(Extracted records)
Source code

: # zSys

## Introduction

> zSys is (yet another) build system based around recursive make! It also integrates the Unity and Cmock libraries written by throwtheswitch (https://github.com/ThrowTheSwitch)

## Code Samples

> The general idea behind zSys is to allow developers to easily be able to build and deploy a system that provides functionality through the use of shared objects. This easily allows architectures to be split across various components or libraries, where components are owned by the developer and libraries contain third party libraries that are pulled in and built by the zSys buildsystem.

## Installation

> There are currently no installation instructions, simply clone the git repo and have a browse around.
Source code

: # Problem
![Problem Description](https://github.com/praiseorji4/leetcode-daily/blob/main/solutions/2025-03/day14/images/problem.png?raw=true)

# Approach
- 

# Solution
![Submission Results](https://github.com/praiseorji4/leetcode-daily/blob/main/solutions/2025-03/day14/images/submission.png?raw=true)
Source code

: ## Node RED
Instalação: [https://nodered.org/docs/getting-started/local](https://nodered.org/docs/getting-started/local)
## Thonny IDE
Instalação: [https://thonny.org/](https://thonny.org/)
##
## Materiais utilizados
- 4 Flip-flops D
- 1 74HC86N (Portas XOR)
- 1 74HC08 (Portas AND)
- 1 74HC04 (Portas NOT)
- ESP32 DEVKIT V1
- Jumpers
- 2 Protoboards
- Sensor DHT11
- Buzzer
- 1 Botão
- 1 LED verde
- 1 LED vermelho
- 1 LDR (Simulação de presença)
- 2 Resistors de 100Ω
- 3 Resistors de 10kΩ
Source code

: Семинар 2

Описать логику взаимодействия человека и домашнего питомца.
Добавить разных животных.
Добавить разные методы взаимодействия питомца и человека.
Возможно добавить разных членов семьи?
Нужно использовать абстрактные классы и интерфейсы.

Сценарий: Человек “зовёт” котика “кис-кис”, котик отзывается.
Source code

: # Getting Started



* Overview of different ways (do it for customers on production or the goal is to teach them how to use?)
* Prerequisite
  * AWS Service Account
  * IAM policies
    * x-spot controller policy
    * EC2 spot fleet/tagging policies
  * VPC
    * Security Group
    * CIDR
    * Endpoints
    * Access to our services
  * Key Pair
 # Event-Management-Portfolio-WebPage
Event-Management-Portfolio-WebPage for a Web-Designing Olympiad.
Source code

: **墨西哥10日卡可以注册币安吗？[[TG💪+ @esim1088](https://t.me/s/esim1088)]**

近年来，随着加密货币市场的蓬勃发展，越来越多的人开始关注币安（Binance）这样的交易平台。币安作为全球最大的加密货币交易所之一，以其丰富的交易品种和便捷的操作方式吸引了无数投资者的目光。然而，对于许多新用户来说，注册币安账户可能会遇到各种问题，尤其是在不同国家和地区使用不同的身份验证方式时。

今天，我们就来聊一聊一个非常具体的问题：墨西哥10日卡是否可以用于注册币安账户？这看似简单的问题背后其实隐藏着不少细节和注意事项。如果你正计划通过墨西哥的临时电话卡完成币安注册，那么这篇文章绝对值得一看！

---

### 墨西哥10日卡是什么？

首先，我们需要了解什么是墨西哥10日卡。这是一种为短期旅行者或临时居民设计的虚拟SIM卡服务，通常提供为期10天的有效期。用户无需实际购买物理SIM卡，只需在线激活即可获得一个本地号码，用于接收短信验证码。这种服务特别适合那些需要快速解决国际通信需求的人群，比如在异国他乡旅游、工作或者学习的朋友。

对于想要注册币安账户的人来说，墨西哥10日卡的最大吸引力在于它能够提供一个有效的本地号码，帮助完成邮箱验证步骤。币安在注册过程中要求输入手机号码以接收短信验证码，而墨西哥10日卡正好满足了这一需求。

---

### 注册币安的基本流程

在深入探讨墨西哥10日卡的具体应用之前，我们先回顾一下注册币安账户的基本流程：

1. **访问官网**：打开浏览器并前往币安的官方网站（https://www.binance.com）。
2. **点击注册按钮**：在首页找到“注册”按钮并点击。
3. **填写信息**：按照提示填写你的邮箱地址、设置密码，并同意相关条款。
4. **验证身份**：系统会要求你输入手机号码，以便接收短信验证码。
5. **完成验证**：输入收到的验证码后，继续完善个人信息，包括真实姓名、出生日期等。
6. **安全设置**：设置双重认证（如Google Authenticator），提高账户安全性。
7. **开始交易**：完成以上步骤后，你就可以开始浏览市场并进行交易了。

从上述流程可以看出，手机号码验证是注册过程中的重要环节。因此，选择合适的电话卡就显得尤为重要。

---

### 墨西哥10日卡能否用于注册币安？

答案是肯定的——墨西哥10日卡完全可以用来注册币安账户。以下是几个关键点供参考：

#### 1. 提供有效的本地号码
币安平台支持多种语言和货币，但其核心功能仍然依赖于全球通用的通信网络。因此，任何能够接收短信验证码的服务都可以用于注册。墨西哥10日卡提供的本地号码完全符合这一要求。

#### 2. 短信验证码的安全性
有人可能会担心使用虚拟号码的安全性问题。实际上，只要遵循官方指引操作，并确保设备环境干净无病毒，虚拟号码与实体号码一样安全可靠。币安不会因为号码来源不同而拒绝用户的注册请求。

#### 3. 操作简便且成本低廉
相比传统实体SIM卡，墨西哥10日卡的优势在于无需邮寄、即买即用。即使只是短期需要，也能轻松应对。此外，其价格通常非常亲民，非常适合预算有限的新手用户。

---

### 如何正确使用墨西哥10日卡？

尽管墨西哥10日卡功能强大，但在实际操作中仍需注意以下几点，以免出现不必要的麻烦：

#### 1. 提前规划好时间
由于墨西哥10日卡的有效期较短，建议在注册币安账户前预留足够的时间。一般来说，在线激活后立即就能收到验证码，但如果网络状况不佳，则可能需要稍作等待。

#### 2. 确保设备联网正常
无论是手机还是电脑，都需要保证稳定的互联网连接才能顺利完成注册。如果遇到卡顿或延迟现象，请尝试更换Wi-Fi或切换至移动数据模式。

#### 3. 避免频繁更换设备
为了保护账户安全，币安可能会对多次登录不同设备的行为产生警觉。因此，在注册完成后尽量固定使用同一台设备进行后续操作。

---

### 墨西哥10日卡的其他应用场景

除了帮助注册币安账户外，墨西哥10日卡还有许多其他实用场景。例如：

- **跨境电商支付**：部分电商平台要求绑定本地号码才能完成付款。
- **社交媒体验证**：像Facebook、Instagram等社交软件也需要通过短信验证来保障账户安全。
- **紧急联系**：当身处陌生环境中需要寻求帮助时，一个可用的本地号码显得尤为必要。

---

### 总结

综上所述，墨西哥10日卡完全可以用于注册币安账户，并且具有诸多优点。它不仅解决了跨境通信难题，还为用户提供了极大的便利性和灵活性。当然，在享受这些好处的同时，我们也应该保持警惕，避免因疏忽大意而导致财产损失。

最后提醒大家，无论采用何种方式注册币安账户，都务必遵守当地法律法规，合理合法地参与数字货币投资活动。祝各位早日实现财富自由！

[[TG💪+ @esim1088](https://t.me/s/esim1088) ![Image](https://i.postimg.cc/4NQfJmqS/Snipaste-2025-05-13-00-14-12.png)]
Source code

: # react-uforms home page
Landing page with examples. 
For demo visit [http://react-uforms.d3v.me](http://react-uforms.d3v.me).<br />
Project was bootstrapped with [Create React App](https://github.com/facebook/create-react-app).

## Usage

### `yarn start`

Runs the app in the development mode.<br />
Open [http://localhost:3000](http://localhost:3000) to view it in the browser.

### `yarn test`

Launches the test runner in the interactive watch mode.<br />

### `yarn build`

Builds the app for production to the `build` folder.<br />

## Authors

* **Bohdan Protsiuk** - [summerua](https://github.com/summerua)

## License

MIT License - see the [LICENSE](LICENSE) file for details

--- Goal of the exercise ---
All entries should be given again precisely as they appear above.

--- Result of the task ---
Source code

: # zSys

## Introduction

> zSys is (yet another) build system based around recursive make! It also integrates the Unity and Cmock libraries written by throwtheswitch (https://github.com/ThrowTheSwitch)

## Code Samples

> The general idea behind zSys is to allow developers to easily be able to build and deploy a system that provides functionality through the use of shared objects. This easily allows architectures to be split across various components or libraries, where components are owned by the developer and libraries contain third party libraries that are pulled in and built by the zSys buildsystem.

## Installation

> There are currently no installation instructions, simply clone the git repo and have a browse around.
Source code

: # Problem
![Problem Description](https://github.com/praiseorji4/leetcode-daily/blob/main/solutions/2025-03/day14/images/problem.png?raw=true)

# Approach
- 

# Solution
![Submission Results](https://github.com/praiseorji4/leetcode-daily/blob/main/solutions/2025-03/day14/images/submission.png?raw=true)
Source code

: ## Node RED
Instalação: [https://nodered.org/docs/getting-started/local](https://nodered.org/docs/getting-started/local)
## Thonny IDE
Instalação: [https://thonny.org/](https://thonny.org/)
##
## Materiais utilizados
- 4 Flip-flops D
- 1 74HC86N (Portas XOR)
- 1 74HC08 (Portas AND)
- 1 74HC04 (Portas NOT)
- ESP32 DEVKIT V1
- Jumpers
- 2 Protoboards
- Sensor DHT11
- Buzzer
- 1 Botão
- 1 LED verde
- 1 LED vermelho
- 1 LDR (Simulação de presença)
- 2 Resistors de 100Ω
- 3 Resistors de 10kΩ
Source code

: Семинар 2

Описать логику взаимодействия человека и домашнего питомца.
Добавить разных животных.
Добавить разные методы взаимодействия питомца и человека.
Возможно добавить разных членов семьи?
Нужно использовать абстрактные классы и интерфейсы.

Сценарий: Человек “зовёт” котика “кис-кис”, котик отзывается.
Source code

: # Getting Started



* Overview of different ways (do it for customers on production or the goal is to teach them how to use?)
* Prerequisite
  * AWS Service Account
  * IAM policies
    * x-spot controller policy
    * EC2 spot fleet/tagging policies
  * VPC
    * Security Group
    * CIDR
    * Endpoints
    * Access to our services
  * Key Pair
 # Event-Management-Portfolio-WebPage
Event-Management-Portfolio-WebPage for a Web-Designing Olympiad.
Source code

: **墨西哥10日卡可以注册币安吗？[[TG💪+ @esim1088](https://t.me/s/esim1088)]**

近年来，随着加密货币市场的蓬勃发展，越来越多的人开始关注币安（Binance）这样的交易平台。币安作为全球最大的加密货币交易所之一，以其丰富的交易品种和便捷的操作方式吸引了无数投资者的目光。然而，对于许多新用户来说，注册币安账户可能会遇到各种问题，尤其是在不同国家和地区使用不同的身份验证方式时。

今天，我们就来聊一聊一个非常具体的问题：墨西哥10日卡是否可以用于注册币安账户？这看似简单的问题背后其实隐藏着不少细节和注意事项。如果你正计划通过墨西哥的临时电话卡完成币安注册，那么这篇文章绝对值得一看！

---

### 墨西哥10日卡是什么？

首先，我们需要了解什么是墨西哥10日卡。这是一种为短期旅行者或临时居民设计的虚拟SIM卡服务，通常提供为期10天的有效期。用户无需实际购买物理SIM卡，只需在线激活即可获得一个本地号码，用于接收短信验证码。这种服务特别适合那些需要快速解决国际通信需求的人群，比如在异国他乡旅游、工作或者学习的朋友。

对于想要注册币安账户的人来说，墨西哥10日卡的最大吸引力在于它能够提供一个有效的本地号码，帮助完成邮箱验证步骤。币安在注册过程中要求输入手机号码以接收短信验证码，而墨西哥10日卡正好满足了这一需求。

---

### 注册币安的基本流程

在深入探讨墨西哥10日卡的具体应用之前，我们先回顾一下注册币安账户的基本流程：

1. **访问官网**：打开浏览器并前往币安的官方网站（https://www.binance.com）。
2. **点击注册按钮**：在首页找到“注册”按钮并点击。
3. **填写信息**：按照提示填写你的邮箱地址、设置密码，并同意相关条款。
4. **验证身份**：系统会要求你输入手机号码，以便接收短信验证码。
5. **完成验证**：输入收到的验证码后，继续完善个人信息，包括真实姓名、出生日期等。
6. **安全设置**：设置双重认证（如Google Authenticator），提高账户安全性。
7. **开始交易**：完成以上步骤后，你就可以开始浏览市场并进行交易了。

从上述流程可以看出，手机号码验证是注册过程中的重要环节。因此，选择合适的电话卡就显得尤为重要。

---

### 墨西哥10日卡能否用于注册币安？

答案是肯定的——墨西哥10日卡完全可以用来注册币安账户。以下是几个关键点供参考：

#### 1. 提供有效的本地号码
币安平台支持多种语言和货币，但其核心功能仍然依赖于全球通用的通信网络。因此，任何能够接收短信验证码的服务都可以用于注册。墨西哥10日卡提供的本地号码完全符合这一要求。

#### 2. 短信验证码的安全性
有人可能会担心使用虚拟号码的安全性问题。实际上，只要遵循官方指引操作，并确保设备环境干净无病毒，虚拟号码与实体号码一样安全可靠。币安不会因为号码来源不同而拒绝用户的注册请求。

#### 3. 操作简便且成本低廉
相比传统实体SIM卡，墨西哥10日卡的优势在于无需邮寄、即买即用。即使只是短期需要，也能轻松应对。此外，其价格通常非常亲民，非常适合预算有限的新手用户。

---

### 如何正确使用墨西哥10日卡？

尽管墨西哥10日卡功能强大，但在实际操作中仍需注意以下几点，以免出现不必要的麻烦：

#### 1. 提前规划好时间
由于墨西哥10日卡的有效期较短，建议在注册币安账户前预留足够的时间。一般来说，在线激活后立即就能收到验证码，但如果网络状况不佳，则可能需要稍作等待。

#### 2. 确保设备联网正常
无论是手机还是电脑，都需要保证稳定的互联网连接才能顺利完成注册。如果遇到卡顿或延迟现象，请尝试更换Wi-Fi或切换至移动数据模式。

#### 3. 避免频繁更换设备
为了保护账户安全，币安可能会对多次登录不同设备的行为产生警觉。因此，在注册完成后尽量固定使用同一台设备进行后续操作。

---

### 墨西哥10日卡的其他应用场景

除了帮助注册币安账户外，墨西哥10日卡还有许多其他实用场景。例如：

- **跨境电商支付**：部分电商平台要求绑定本地号码才能完成付款。
- **社交媒体验证**：像Facebook、Instagram等社交软件也需要通过短信验证来保障账户安全。
- **紧急联系**：当身处陌生环境中需要寻求帮助时，一个可用的本地号码显得尤为必要。

---

### 总结

综上所述，墨西哥10日卡完全可以用于注册币安账户，并且具有诸多优点。它不仅解决了跨境通信难题，还为用户提供了极大的便利性和灵活性。当然，在享受这些好处的同时，我们也应该保持警惕，避免因疏忽大意而导致财产损失。

最后提醒大家，无论采用何种方式注册币安账户，都务必遵守当地法律法规，合理合法地参与数字货币投资活动。祝各位早日实现财富自由！

[[TG💪+ @esim1088](https://t.me/s/esim1088) ![Image](https://i.postimg.cc/4NQfJmqS/Snipaste-2025-05-13-00-14-12.png)]
Source code

: # react-uforms home page
Landing page with examples. 
For demo visit [http://react-uforms.d3v.me](http://react-uforms.d3v.me).<br />
Project was bootstrapped with [Create React App](https://github.com/facebook/create-react-app).

## Usage

### `yarn start`

Runs the app in the development mode.<br />
Open [http://localhost:3000](http://localhost:3000) to view it in the browser.

### `yarn test`

Launches the test runner in the interactive watch mode.<br />

### `yarn build`

Builds the app for production to the `build` folder.<br />

## Authors

* **Bohdan Protsiuk** - [summerua](https://github.com/summerua)

## License

MIT License - see the [LICENSE](LICENSE) file for details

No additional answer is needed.